#### [Data for this exercise]
--------------------------------------------------
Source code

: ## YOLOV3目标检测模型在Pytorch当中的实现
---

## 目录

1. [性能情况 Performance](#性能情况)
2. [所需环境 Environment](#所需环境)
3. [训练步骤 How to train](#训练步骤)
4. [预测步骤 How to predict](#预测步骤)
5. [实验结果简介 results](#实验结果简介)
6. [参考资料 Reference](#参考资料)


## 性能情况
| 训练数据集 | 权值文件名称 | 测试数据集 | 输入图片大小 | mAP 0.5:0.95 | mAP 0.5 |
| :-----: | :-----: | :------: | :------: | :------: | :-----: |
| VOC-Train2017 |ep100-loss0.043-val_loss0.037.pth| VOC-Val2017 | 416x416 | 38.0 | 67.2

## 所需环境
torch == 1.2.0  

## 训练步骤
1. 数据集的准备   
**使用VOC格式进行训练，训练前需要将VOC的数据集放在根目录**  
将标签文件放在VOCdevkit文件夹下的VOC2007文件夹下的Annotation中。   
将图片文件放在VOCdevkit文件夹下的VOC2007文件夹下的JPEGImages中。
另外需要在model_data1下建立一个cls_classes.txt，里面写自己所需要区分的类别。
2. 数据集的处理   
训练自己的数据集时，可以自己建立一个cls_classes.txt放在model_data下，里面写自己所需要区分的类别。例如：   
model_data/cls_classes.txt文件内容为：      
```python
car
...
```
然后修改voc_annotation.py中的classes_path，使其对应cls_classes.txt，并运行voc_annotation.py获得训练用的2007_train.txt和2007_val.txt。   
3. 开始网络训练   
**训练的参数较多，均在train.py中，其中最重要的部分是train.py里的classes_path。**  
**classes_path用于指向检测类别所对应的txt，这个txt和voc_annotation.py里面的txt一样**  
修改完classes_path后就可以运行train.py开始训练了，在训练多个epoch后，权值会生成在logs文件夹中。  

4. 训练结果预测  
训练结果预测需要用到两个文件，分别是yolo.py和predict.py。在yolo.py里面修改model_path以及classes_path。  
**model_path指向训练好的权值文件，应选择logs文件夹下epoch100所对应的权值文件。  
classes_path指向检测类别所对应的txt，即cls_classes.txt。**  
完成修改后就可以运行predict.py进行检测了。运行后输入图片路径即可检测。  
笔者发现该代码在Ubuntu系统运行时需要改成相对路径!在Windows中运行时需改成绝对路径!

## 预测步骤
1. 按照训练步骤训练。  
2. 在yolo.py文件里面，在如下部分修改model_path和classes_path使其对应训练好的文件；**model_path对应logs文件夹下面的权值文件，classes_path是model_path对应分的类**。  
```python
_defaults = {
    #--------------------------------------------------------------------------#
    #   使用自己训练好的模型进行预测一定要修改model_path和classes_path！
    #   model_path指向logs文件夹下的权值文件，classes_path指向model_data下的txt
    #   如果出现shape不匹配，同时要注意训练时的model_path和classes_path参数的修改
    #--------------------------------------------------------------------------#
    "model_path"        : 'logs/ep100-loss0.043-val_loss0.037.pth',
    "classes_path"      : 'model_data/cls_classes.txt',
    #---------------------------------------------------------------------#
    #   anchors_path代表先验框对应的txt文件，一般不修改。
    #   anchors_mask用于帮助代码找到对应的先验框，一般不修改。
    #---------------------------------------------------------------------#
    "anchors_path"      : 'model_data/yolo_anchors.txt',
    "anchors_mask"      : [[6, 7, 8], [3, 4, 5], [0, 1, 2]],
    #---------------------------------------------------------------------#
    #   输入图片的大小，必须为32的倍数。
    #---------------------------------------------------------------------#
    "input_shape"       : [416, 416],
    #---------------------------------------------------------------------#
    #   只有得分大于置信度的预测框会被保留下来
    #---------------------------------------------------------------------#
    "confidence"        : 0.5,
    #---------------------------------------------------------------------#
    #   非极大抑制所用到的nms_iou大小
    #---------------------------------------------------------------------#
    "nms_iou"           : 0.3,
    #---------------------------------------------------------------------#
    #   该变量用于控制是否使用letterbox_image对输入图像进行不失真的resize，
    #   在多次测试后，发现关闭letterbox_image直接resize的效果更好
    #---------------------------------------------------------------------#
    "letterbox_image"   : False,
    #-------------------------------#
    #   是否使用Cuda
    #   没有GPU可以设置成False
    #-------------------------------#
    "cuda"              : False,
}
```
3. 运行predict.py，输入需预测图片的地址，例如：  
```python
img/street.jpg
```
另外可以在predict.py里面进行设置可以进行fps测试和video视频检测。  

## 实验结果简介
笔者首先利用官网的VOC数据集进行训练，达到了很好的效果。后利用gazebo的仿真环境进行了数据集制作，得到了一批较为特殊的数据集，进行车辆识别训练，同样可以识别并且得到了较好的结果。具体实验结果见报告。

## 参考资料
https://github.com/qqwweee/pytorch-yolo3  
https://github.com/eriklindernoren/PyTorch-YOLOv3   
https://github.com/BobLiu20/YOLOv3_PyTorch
--------------------------------------------------
#### [Exercise instructions]
Search the material above for "里面写自己所需要区分的类别". Copy each line that has it.

#### [Answer section]
另外需要在model_data1下建立一个cls_classes.txt，里面写自己所需要区分的类别。
训练自己的数据集时，可以自己建立一个cls_classes.txt放在model_data下，里面写自己所需要区分的类别。例如：   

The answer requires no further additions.